[Material shown Boundary: Start]

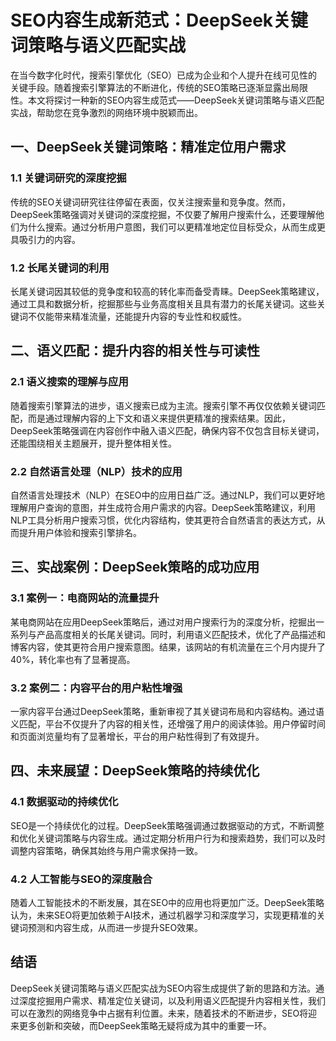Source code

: # SEO内容生成新范式：DeepSeek关键词策略与语义匹配实战

在当今数字化时代，搜索引擎优化（SEO）已成为企业和个人提升在线可见性的关键手段。随着搜索引擎算法的不断进化，传统的SEO策略已逐渐显露出局限性。本文将探讨一种新的SEO内容生成范式——DeepSeek关键词策略与语义匹配实战，帮助您在竞争激烈的网络环境中脱颖而出。

## 一、DeepSeek关键词策略：精准定位用户需求

### 1.1 关键词研究的深度挖掘

传统的SEO关键词研究往往停留在表面，仅关注搜索量和竞争度。然而，DeepSeek策略强调对关键词的深度挖掘，不仅要了解用户搜索什么，还要理解他们为什么搜索。通过分析用户意图，我们可以更精准地定位目标受众，从而生成更具吸引力的内容。

### 1.2 长尾关键词的利用

长尾关键词因其较低的竞争度和较高的转化率而备受青睐。DeepSeek策略建议，通过工具和数据分析，挖掘那些与业务高度相关且具有潜力的长尾关键词。这些关键词不仅能带来精准流量，还能提升内容的专业性和权威性。

## 二、语义匹配：提升内容的相关性与可读性

### 2.1 语义搜索的理解与应用

随着搜索引擎算法的进步，语义搜索已成为主流。搜索引擎不再仅仅依赖关键词匹配，而是通过理解内容的上下文和语义来提供更精准的搜索结果。因此，DeepSeek策略强调在内容创作中融入语义匹配，确保内容不仅包含目标关键词，还能围绕相关主题展开，提升整体相关性。

### 2.2 自然语言处理（NLP）技术的应用

自然语言处理技术（NLP）在SEO中的应用日益广泛。通过NLP，我们可以更好地理解用户查询的意图，并生成符合用户需求的内容。DeepSeek策略建议，利用NLP工具分析用户搜索习惯，优化内容结构，使其更符合自然语言的表达方式，从而提升用户体验和搜索引擎排名。

## 三、实战案例：DeepSeek策略的成功应用

### 3.1 案例一：电商网站的流量提升

某电商网站在应用DeepSeek策略后，通过对用户搜索行为的深度分析，挖掘出一系列与产品高度相关的长尾关键词。同时，利用语义匹配技术，优化了产品描述和博客内容，使其更符合用户搜索意图。结果，该网站的有机流量在三个月内提升了40%，转化率也有了显著提高。

### 3.2 案例二：内容平台的用户粘性增强

一家内容平台通过DeepSeek策略，重新审视了其关键词布局和内容结构。通过语义匹配，平台不仅提升了内容的相关性，还增强了用户的阅读体验。用户停留时间和页面浏览量均有了显著增长，平台的用户粘性得到了有效提升。

## 四、未来展望：DeepSeek策略的持续优化

### 4.1 数据驱动的持续优化

SEO是一个持续优化的过程。DeepSeek策略强调通过数据驱动的方式，不断调整和优化关键词策略与内容生成。通过定期分析用户行为和搜索趋势，我们可以及时调整内容策略，确保其始终与用户需求保持一致。

### 4.2 人工智能与SEO的深度融合

随着人工智能技术的不断发展，其在SEO中的应用也将更加广泛。DeepSeek策略认为，未来SEO将更加依赖于AI技术，通过机器学习和深度学习，实现更精准的关键词预测和内容生成，从而进一步提升SEO效果。

## 结语

DeepSeek关键词策略与语义匹配实战为SEO内容生成提供了新的思路和方法。通过深度挖掘用户需求、精准定位关键词，以及利用语义匹配提升内容相关性，我们可以在激烈的网络竞争中占据有利位置。未来，随着技术的不断进步，SEO将迎来更多创新和突破，而DeepSeek策略无疑将成为其中的重要一环。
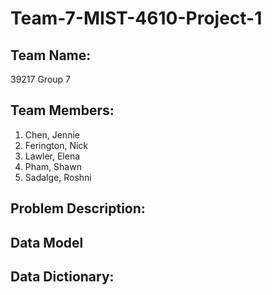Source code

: # Team-7-MIST-4610-Project-1

## Team Name: 
39217 Group 7

## Team Members:

1. Chen, Jennie
2. Ferington, Nick
3. Lawler, Elena
4. Pham, Shawn
5. Sadalge, Roshni

## Problem Description:

## Data Model

## Data Dictionary:


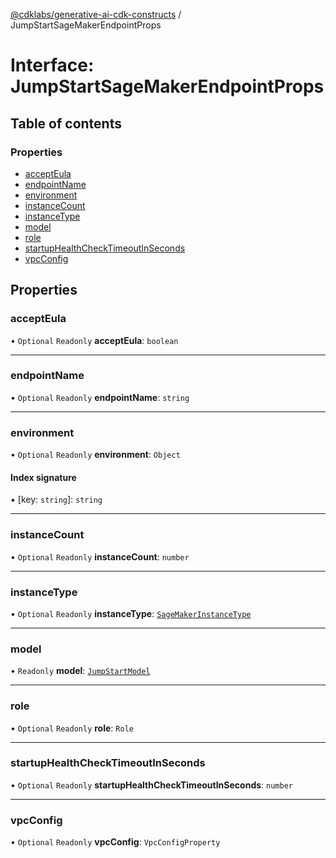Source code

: [@cdklabs/generative-ai-cdk-constructs](../README.md) / JumpStartSageMakerEndpointProps

# Interface: JumpStartSageMakerEndpointProps

## Table of contents

### Properties

- [acceptEula](JumpStartSageMakerEndpointProps.md#accepteula)
- [endpointName](JumpStartSageMakerEndpointProps.md#endpointname)
- [environment](JumpStartSageMakerEndpointProps.md#environment)
- [instanceCount](JumpStartSageMakerEndpointProps.md#instancecount)
- [instanceType](JumpStartSageMakerEndpointProps.md#instancetype)
- [model](JumpStartSageMakerEndpointProps.md#model)
- [role](JumpStartSageMakerEndpointProps.md#role)
- [startupHealthCheckTimeoutInSeconds](JumpStartSageMakerEndpointProps.md#startuphealthchecktimeoutinseconds)
- [vpcConfig](JumpStartSageMakerEndpointProps.md#vpcconfig)

## Properties

### acceptEula

• `Optional` `Readonly` **acceptEula**: `boolean`

___

### endpointName

• `Optional` `Readonly` **endpointName**: `string`

___

### environment

• `Optional` `Readonly` **environment**: `Object`

#### Index signature

▪ [key: `string`]: `string`

___

### instanceCount

• `Optional` `Readonly` **instanceCount**: `number`

___

### instanceType

• `Optional` `Readonly` **instanceType**: [`SageMakerInstanceType`](../classes/SageMakerInstanceType.md)

___

### model

• `Readonly` **model**: [`JumpStartModel`](../classes/JumpStartModel.md)

___

### role

• `Optional` `Readonly` **role**: `Role`

___

### startupHealthCheckTimeoutInSeconds

• `Optional` `Readonly` **startupHealthCheckTimeoutInSeconds**: `number`

___

### vpcConfig

• `Optional` `Readonly` **vpcConfig**: `VpcConfigProperty`
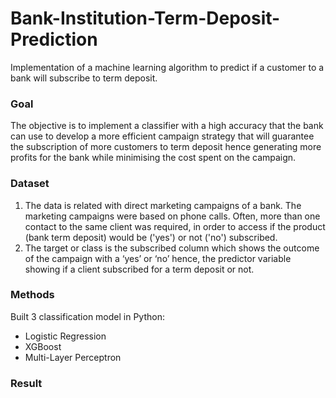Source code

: # Bank-Institution-Term-Deposit-Prediction
Implementation of a machine learning algorithm to predict if a customer to a bank will subscribe to term deposit.

### Goal
The objective is to implement a classifier with a high accuracy that the bank can use to develop a more efficient campaign strategy that will guarantee the subscription of more customers to term deposit hence generating more profits for the bank while minimising the cost spent on the campaign.

### Dataset
1) The data is related with direct marketing campaigns of a bank. The marketing campaigns were based on phone calls. Often, more than one contact to the same client was required, in order to access if the product (bank term deposit) would be ('yes') or not ('no') subscribed.
2) The target or class is the subscribed column which shows the outcome of the campaign with a ‘yes’ or ‘no’ hence, the predictor variable showing if a client subscribed for a term deposit or not.
### Methods 
Built 3 classification model in Python:
- Logistic Regression
- XGBoost
- Multi-Layer Perceptron

### Result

[Material shown Boundary: End]

### Work item
Please give an exact copy of the entries above, from the line with "## 一、DeepSeek关键词策略：精准定位用户需求" down to the line with "### 4.1 数据驱动的持续优化", inclusive, and nothing else.

### Solution to the exercise
## 一、DeepSeek关键词策略：精准定位用户需求

### 1.1 关键词研究的深度挖掘

传统的SEO关键词研究往往停留在表面，仅关注搜索量和竞争度。然而，DeepSeek策略强调对关键词的深度挖掘，不仅要了解用户搜索什么，还要理解他们为什么搜索。通过分析用户意图，我们可以更精准地定位目标受众，从而生成更具吸引力的内容。

### 1.2 长尾关键词的利用

长尾关键词因其较低的竞争度和较高的转化率而备受青睐。DeepSeek策略建议，通过工具和数据分析，挖掘那些与业务高度相关且具有潜力的长尾关键词。这些关键词不仅能带来精准流量，还能提升内容的专业性和权威性。

## 二、语义匹配：提升内容的相关性与可读性

### 2.1 语义搜索的理解与应用

随着搜索引擎算法的进步，语义搜索已成为主流。搜索引擎不再仅仅依赖关键词匹配，而是通过理解内容的上下文和语义来提供更精准的搜索结果。因此，DeepSeek策略强调在内容创作中融入语义匹配，确保内容不仅包含目标关键词，还能围绕相关主题展开，提升整体相关性。

### 2.2 自然语言处理（NLP）技术的应用

自然语言处理技术（NLP）在SEO中的应用日益广泛。通过NLP，我们可以更好地理解用户查询的意图，并生成符合用户需求的内容。DeepSeek策略建议，利用NLP工具分析用户搜索习惯，优化内容结构，使其更符合自然语言的表达方式，从而提升用户体验和搜索引擎排名。

## 三、实战案例：DeepSeek策略的成功应用

### 3.1 案例一：电商网站的流量提升

某电商网站在应用DeepSeek策略后，通过对用户搜索行为的深度分析，挖掘出一系列与产品高度相关的长尾关键词。同时，利用语义匹配技术，优化了产品描述和博客内容，使其更符合用户搜索意图。结果，该网站的有机流量在三个月内提升了40%，转化率也有了显著提高。

### 3.2 案例二：内容平台的用户粘性增强

一家内容平台通过DeepSeek策略，重新审视了其关键词布局和内容结构。通过语义匹配，平台不仅提升了内容的相关性，还增强了用户的阅读体验。用户停留时间和页面浏览量均有了显著增长，平台的用户粘性得到了有效提升。

## 四、未来展望：DeepSeek策略的持续优化

### 4.1 数据驱动的持续优化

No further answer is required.